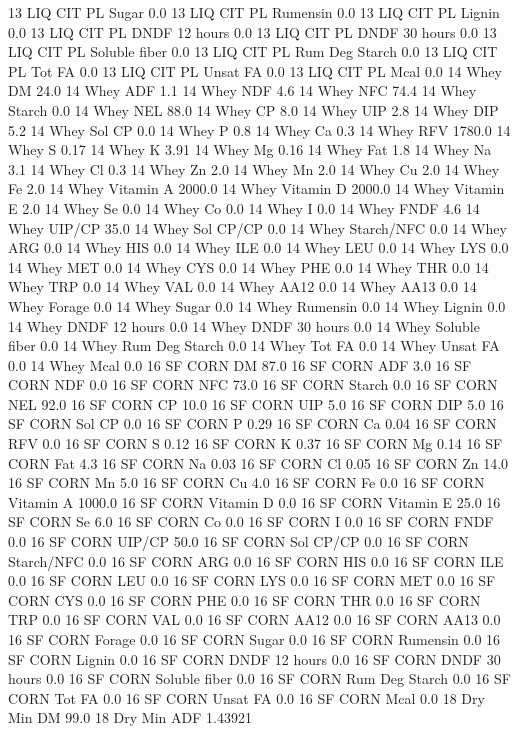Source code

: \documentclass[letterpaper,10pt,english]{sphinxmanual}
\begin{document}
\begin{sphinxVerbatim}[commandchars=\\\{\},numbers=left,firstnumber=1,stepnumber=1]
13 LIQ CIT PL Sugar \PYGZpc{} 0.0
13 LIQ CIT PL Rumensin 0.0
13 LIQ CIT PL Lignin 0.0
13 LIQ CIT PL DNDF 12 hours 0.0
13 LIQ CIT PL DNDF 30 hours 0.0
13 LIQ CIT PL Soluble fiber 0.0
13 LIQ CIT PL Rum Deg Starch 0.0
13 LIQ CIT PL Tot FA 0.0
13 LIQ CIT PL Unsat FA 0.0
13 LIQ CIT PL Mcal 0.0
14 Whey DM 24.0
14 Whey ADF 1.1
14 Whey NDF 4.6
14 Whey NFC 74.4
14 Whey Starch 0.0
14 Whey NEL 88.0
14 Whey CP 8.0
14 Whey UIP 2.8
14 Whey DIP 5.2
14 Whey Sol CP 0.0
14 Whey P 0.8
14 Whey Ca 0.3
14 Whey RFV 1780.0
14 Whey S 0.17
14 Whey K 3.91
14 Whey Mg 0.16
14 Whey Fat 1.8
14 Whey Na 3.1
14 Whey Cl 0.3
14 Whey Zn 2.0
14 Whey Mn 2.0
14 Whey Cu 2.0
14 Whey Fe 2.0
14 Whey Vitamin A 2000.0
14 Whey Vitamin D 2000.0
14 Whey Vitamin E 2.0
14 Whey Se 0.0
14 Whey Co 0.0
14 Whey I 0.0
14 Whey FNDF 4.6
14 Whey UIP/CP 35.0
14 Whey Sol CP/CP 0.0
14 Whey Starch/NFC 0.0
14 Whey ARG 0.0
14 Whey HIS 0.0
14 Whey ILE 0.0
14 Whey LEU 0.0
14 Whey LYS 0.0
14 Whey MET 0.0
14 Whey CYS 0.0
14 Whey PHE 0.0
14 Whey THR 0.0
14 Whey TRP 0.0
14 Whey VAL 0.0
14 Whey AA\PYGZsh{}12 0.0
14 Whey AA\PYGZsh{}13 0.0
14 Whey \PYGZpc{} Forage 0.0
14 Whey Sugar \PYGZpc{} 0.0
14 Whey Rumensin 0.0
14 Whey Lignin 0.0
14 Whey DNDF 12 hours 0.0
14 Whey DNDF 30 hours 0.0
14 Whey Soluble fiber 0.0
14 Whey Rum Deg Starch 0.0
14 Whey Tot FA 0.0
14 Whey Unsat FA 0.0
14 Whey Mcal 0.0
16 SF CORN DM 87.0
16 SF CORN ADF 3.0
16 SF CORN NDF 0.0
16 SF CORN NFC 73.0
16 SF CORN Starch 0.0
16 SF CORN NEL 92.0
16 SF CORN CP 10.0
16 SF CORN UIP 5.0
16 SF CORN DIP 5.0
16 SF CORN Sol CP 0.0
16 SF CORN P 0.29
16 SF CORN Ca 0.04
16 SF CORN RFV 0.0
16 SF CORN S 0.12
16 SF CORN K 0.37
16 SF CORN Mg 0.14
16 SF CORN Fat 4.3
16 SF CORN Na 0.03
16 SF CORN Cl 0.05
16 SF CORN Zn 14.0
16 SF CORN Mn 5.0
16 SF CORN Cu 4.0
16 SF CORN Fe 0.0
16 SF CORN Vitamin A 1000.0
16 SF CORN Vitamin D 0.0
16 SF CORN Vitamin E 25.0
16 SF CORN Se 6.0
16 SF CORN Co 0.0
16 SF CORN I 0.0
16 SF CORN FNDF 0.0
16 SF CORN UIP/CP 50.0
16 SF CORN Sol CP/CP 0.0
16 SF CORN Starch/NFC 0.0
16 SF CORN ARG 0.0
16 SF CORN HIS 0.0
16 SF CORN ILE 0.0
16 SF CORN LEU 0.0
16 SF CORN LYS 0.0
16 SF CORN MET 0.0
16 SF CORN CYS 0.0
16 SF CORN PHE 0.0
16 SF CORN THR 0.0
16 SF CORN TRP 0.0
16 SF CORN VAL 0.0
16 SF CORN AA\PYGZsh{}12 0.0
16 SF CORN AA\PYGZsh{}13 0.0
16 SF CORN \PYGZpc{} Forage 0.0
16 SF CORN Sugar \PYGZpc{} 0.0
16 SF CORN Rumensin 0.0
16 SF CORN Lignin 0.0
16 SF CORN DNDF 12 hours 0.0
16 SF CORN DNDF 30 hours 0.0
16 SF CORN Soluble fiber 0.0
16 SF CORN Rum Deg Starch 0.0
16 SF CORN Tot FA 0.0
16 SF CORN Unsat FA 0.0
16 SF CORN Mcal 0.0
18 Dry Min DM 99.0
18 Dry Min ADF 1.43921

\end{sphinxVerbatim}
\end{document}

* * * *

» **TASK INSTRUCTIONS**
Each line in the entries above, starting at the line with "16 SF CORN DM 87.0" and ending at the line with "16 SF CORN Rumensin 0.0", is to be printed exactly, and only those lines.

» **RESPONSE AREA**
16 SF CORN DM 87.0
16 SF CORN ADF 3.0
16 SF CORN NDF 0.0
16 SF CORN NFC 73.0
16 SF CORN Starch 0.0
16 SF CORN NEL 92.0
16 SF CORN CP 10.0
16 SF CORN UIP 5.0
16 SF CORN DIP 5.0
16 SF CORN Sol CP 0.0
16 SF CORN P 0.29
16 SF CORN Ca 0.04
16 SF CORN RFV 0.0
16 SF CORN S 0.12
16 SF CORN K 0.37
16 SF CORN Mg 0.14
16 SF CORN Fat 4.3
16 SF CORN Na 0.03
16 SF CORN Cl 0.05
16 SF CORN Zn 14.0
16 SF CORN Mn 5.0
16 SF CORN Cu 4.0
16 SF CORN Fe 0.0
16 SF CORN Vitamin A 1000.0
16 SF CORN Vitamin D 0.0
16 SF CORN Vitamin E 25.0
16 SF CORN Se 6.0
16 SF CORN Co 0.0
16 SF CORN I 0.0
16 SF CORN FNDF 0.0
16 SF CORN UIP/CP 50.0
16 SF CORN Sol CP/CP 0.0
16 SF CORN Starch/NFC 0.0
16 SF CORN ARG 0.0
16 SF CORN HIS 0.0
16 SF CORN ILE 0.0
16 SF CORN LEU 0.0
16 SF CORN LYS 0.0
16 SF CORN MET 0.0
16 SF CORN CYS 0.0
16 SF CORN PHE 0.0
16 SF CORN THR 0.0
16 SF CORN TRP 0.0
16 SF CORN VAL 0.0
16 SF CORN AA\PYGZsh{}12 0.0
16 SF CORN AA\PYGZsh{}13 0.0
16 SF CORN \PYGZpc{} Forage 0.0
16 SF CORN Sugar \PYGZpc{} 0.0
16 SF CORN Rumensin 0.0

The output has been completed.